Recorded data:
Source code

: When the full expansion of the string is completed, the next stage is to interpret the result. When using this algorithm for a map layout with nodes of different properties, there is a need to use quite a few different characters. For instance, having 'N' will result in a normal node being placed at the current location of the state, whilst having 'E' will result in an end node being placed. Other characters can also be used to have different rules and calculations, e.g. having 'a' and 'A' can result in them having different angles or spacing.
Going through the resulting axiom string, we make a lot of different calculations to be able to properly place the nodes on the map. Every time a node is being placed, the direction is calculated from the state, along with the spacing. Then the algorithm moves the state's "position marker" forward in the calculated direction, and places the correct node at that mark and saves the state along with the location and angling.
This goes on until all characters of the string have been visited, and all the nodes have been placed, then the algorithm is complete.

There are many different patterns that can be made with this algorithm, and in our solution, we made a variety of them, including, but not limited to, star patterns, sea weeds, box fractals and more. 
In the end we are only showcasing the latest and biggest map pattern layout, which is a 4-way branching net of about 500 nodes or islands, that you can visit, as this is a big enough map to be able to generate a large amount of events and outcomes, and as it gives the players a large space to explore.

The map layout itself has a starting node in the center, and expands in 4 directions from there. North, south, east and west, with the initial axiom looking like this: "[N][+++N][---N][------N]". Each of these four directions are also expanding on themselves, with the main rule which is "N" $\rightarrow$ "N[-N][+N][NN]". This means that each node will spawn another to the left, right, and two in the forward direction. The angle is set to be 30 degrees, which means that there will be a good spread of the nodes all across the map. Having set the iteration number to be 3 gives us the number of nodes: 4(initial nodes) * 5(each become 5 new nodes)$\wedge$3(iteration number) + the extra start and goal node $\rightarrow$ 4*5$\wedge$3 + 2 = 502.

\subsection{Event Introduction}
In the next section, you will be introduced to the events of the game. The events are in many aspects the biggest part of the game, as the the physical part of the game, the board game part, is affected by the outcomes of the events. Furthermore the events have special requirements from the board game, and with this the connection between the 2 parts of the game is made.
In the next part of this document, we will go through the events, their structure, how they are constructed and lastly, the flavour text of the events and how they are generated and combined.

---

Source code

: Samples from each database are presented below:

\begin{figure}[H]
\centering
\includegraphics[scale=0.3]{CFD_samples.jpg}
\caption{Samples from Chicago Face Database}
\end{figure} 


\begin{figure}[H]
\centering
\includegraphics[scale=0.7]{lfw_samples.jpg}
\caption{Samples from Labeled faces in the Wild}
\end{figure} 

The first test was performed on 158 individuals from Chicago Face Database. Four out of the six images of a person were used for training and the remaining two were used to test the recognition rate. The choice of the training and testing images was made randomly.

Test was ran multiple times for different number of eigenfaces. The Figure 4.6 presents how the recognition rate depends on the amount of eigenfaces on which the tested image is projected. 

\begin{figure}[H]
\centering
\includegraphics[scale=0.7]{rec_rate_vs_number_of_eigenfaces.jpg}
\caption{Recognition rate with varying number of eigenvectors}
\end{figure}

...

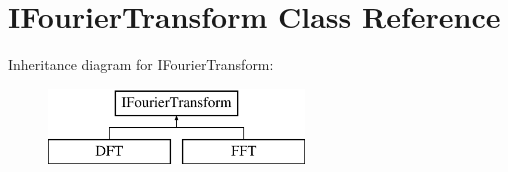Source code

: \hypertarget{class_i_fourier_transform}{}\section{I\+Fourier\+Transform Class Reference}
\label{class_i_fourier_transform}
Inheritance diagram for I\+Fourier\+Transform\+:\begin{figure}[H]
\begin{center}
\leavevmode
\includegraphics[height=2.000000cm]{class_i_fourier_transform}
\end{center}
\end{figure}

» **Work order**
Count up the lines in the records that contain the word "direction" and reply with that figure only.

» **Solution**
2